[Saved entries]
━━━

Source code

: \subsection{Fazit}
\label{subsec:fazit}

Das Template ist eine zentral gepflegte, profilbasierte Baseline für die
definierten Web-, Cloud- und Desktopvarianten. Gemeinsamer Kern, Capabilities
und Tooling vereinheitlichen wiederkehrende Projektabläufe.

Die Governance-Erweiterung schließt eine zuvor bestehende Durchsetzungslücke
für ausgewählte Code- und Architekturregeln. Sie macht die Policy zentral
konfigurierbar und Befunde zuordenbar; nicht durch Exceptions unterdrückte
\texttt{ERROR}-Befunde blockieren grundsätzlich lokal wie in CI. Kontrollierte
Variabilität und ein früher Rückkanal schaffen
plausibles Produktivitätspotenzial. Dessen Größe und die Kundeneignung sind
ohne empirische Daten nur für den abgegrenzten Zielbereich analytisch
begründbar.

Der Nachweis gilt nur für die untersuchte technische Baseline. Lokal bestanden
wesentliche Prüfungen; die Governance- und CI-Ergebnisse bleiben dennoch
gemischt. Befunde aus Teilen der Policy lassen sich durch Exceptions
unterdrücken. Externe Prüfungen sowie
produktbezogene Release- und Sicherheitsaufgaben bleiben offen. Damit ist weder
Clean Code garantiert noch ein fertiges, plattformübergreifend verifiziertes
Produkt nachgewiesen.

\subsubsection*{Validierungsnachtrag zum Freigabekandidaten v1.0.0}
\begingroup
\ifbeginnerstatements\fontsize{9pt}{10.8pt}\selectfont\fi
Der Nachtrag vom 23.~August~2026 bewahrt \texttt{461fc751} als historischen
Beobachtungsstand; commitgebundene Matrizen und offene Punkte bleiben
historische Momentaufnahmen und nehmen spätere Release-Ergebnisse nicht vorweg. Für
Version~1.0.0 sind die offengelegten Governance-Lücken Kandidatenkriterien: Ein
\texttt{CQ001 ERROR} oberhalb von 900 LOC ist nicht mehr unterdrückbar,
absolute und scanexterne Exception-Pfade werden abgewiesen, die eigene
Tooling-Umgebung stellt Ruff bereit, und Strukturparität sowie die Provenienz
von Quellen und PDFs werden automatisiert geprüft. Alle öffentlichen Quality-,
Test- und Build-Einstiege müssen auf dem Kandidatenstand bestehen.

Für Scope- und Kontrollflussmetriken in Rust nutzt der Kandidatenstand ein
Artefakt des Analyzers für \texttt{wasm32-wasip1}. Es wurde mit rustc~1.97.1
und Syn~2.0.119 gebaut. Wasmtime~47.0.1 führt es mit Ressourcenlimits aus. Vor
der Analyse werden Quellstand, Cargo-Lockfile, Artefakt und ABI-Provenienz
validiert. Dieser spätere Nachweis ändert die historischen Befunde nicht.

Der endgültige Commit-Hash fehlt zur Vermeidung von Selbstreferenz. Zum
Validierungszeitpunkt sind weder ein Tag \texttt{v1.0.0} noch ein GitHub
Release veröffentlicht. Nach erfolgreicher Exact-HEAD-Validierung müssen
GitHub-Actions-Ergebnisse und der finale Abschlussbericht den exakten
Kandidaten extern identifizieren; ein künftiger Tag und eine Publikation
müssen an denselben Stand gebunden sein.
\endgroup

━━━

◆ DIRECTIONS FOR THIS TASK:
Nothing beyond the line that contains "Variabilität und ein" belongs in the answer; reproduce the entries exactly from their first line through it.

◆ EXERCISE RESPONSE:
Source code

: \subsection{Fazit}
\label{subsec:fazit}

Das Template ist eine zentral gepflegte, profilbasierte Baseline für die
definierten Web-, Cloud- und Desktopvarianten. Gemeinsamer Kern, Capabilities
und Tooling vereinheitlichen wiederkehrende Projektabläufe.

Die Governance-Erweiterung schließt eine zuvor bestehende Durchsetzungslücke
für ausgewählte Code- und Architekturregeln. Sie macht die Policy zentral
konfigurierbar und Befunde zuordenbar; nicht durch Exceptions unterdrückte
\texttt{ERROR}-Befunde blockieren grundsätzlich lokal wie in CI. Kontrollierte
Variabilität und ein früher Rückkanal schaffen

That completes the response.